(Excerpts from a dataset)
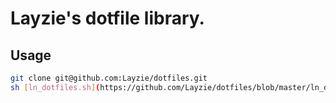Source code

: # Layzie's dotfile library.

## Usage

```sh
git clone git@github.com:Layzie/dotfiles.git
sh [ln_dotfiles.sh](https://github.com/Layzie/dotfiles/blob/master/ln_dotfiles.sh)
```
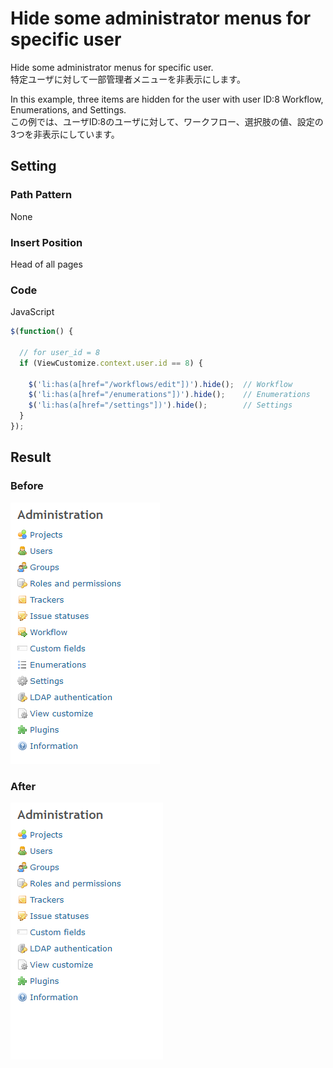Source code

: # Hide some administrator menus for specific user

Hide some administrator menus for specific user.  
特定ユーザに対して一部管理者メニューを非表示にします。

In this example, three items are hidden for the user with user ID:8 Workflow, Enumerations, and Settings.  
この例では、ユーザID:8のユーザに対して、ワークフロー、選択肢の値、設定の3つを非表示にしています。

## Setting

### Path Pattern

None

### Insert Position

Head of all pages
<!-- 
Head of all pages
Bottom of issue form
Bottom of issue detail
Bottom of all pages
-->

### Code

JavaScript
<!--
JavaScript
CSS
HTML
-->

```javascript
$(function() {

  // for user_id = 8 
  if (ViewCustomize.context.user.id == 8) {

    $('li:has(a[href="/workflows/edit"])').hide();  // Workflow
    $('li:has(a[href="/enumerations"])').hide();    // Enumerations
    $('li:has(a[href="/settings"])').hide();        // Settings
  }
});
```

## Result

### Before

![before](./before.png)

### After

![after](./after.png)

- [Requirement]: Output all of the entries once more, word for word, with the images removed.

- [Answer for the task]:
Source code

: # Layzie's dotfile library.

## Usage

```sh
git clone git@github.com:Layzie/dotfiles.git
sh [ln_dotfiles.sh](https://github.com/Layzie/dotfiles/blob/master/ln_dotfiles.sh)
```
Source code

: # Hide some administrator menus for specific user

Hide some administrator menus for specific user.  
特定ユーザに対して一部管理者メニューを非表示にします。

In this example, three items are hidden for the user with user ID:8 Workflow, Enumerations, and Settings.  
この例では、ユーザID:8のユーザに対して、ワークフロー、選択肢の値、設定の3つを非表示にしています。

## Setting

### Path Pattern

None

### Insert Position

Head of all pages
<!-- 
Head of all pages
Bottom of issue form
Bottom of issue detail
Bottom of all pages
-->

### Code

JavaScript
<!--
JavaScript
CSS
HTML
-->

```javascript
$(function() {

  // for user_id = 8 
  if (ViewCustomize.context.user.id == 8) {

    $('li:has(a[href="/workflows/edit"])').hide();  // Workflow
    $('li:has(a[href="/enumerations"])').hide();    // Enumerations
    $('li:has(a[href="/settings"])').hide();        // Settings
  }
});
```

## Result

### Before

![before](./before.png)

### After

![after](./after.png)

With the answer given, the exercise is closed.